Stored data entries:
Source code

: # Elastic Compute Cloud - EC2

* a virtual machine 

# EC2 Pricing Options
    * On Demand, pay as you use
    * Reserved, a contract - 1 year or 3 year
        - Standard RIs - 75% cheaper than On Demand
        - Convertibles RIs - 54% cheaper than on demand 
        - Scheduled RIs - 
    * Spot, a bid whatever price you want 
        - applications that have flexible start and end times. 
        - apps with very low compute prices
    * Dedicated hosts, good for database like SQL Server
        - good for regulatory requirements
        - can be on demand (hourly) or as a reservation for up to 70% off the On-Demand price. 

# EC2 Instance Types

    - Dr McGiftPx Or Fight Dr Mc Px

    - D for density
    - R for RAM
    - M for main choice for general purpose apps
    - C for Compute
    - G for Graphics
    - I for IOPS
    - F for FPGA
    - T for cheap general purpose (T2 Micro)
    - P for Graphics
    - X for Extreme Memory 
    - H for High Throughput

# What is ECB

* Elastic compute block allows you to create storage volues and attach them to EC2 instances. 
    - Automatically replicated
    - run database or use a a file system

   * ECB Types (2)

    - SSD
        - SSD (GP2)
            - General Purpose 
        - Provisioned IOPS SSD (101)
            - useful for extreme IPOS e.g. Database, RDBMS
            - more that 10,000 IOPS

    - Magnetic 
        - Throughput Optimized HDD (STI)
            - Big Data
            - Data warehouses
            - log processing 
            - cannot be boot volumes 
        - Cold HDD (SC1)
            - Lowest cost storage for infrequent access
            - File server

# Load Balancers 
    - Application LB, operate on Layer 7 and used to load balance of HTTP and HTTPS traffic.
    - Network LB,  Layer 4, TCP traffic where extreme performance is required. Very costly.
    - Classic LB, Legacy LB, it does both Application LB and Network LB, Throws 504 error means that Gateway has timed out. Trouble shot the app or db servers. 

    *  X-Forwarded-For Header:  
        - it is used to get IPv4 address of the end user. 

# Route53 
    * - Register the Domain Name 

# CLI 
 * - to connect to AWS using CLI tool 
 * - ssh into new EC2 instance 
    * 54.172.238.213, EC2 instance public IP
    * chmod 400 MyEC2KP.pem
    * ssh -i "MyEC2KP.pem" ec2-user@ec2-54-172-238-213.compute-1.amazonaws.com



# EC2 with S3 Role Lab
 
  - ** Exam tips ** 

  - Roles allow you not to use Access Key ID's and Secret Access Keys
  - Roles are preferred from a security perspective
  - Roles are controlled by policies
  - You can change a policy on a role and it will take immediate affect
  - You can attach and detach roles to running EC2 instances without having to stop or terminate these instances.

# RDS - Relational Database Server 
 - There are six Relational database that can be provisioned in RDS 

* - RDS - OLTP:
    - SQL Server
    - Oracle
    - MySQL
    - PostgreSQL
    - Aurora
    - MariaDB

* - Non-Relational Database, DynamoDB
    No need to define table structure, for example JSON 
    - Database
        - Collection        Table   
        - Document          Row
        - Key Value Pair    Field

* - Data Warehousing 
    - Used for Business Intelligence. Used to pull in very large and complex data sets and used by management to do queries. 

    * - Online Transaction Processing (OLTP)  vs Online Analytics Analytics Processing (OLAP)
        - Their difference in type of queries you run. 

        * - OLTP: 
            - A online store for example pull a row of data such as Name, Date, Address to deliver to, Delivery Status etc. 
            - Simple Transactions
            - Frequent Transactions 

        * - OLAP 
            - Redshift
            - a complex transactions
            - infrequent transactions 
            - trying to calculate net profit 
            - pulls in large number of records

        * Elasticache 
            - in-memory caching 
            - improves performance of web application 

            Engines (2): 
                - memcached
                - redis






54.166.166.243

* WHAT THIS TASK INVOLVES:
Return only the part of the records above that opens with the line containing "- Scheduled RIs" and closes with the line containing "- useful for", ends included.

* TASK SOLUTION:
        - Scheduled RIs - 
    * Spot, a bid whatever price you want 
        - applications that have flexible start and end times. 
        - apps with very low compute prices
    * Dedicated hosts, good for database like SQL Server
        - good for regulatory requirements
        - can be on demand (hourly) or as a reservation for up to 70% off the On-Demand price. 

# EC2 Instance Types

    - Dr McGiftPx Or Fight Dr Mc Px

    - D for density
    - R for RAM
    - M for main choice for general purpose apps
    - C for Compute
    - G for Graphics
    - I for IOPS
    - F for FPGA
    - T for cheap general purpose (T2 Micro)
    - P for Graphics
    - X for Extreme Memory 
    - H for High Throughput

# What is ECB

* Elastic compute block allows you to create storage volues and attach them to EC2 instances. 
    - Automatically replicated
    - run database or use a a file system

   * ECB Types (2)

    - SSD
        - SSD (GP2)
            - General Purpose 
        - Provisioned IOPS SSD (101)
            - useful for extreme IPOS e.g. Database, RDBMS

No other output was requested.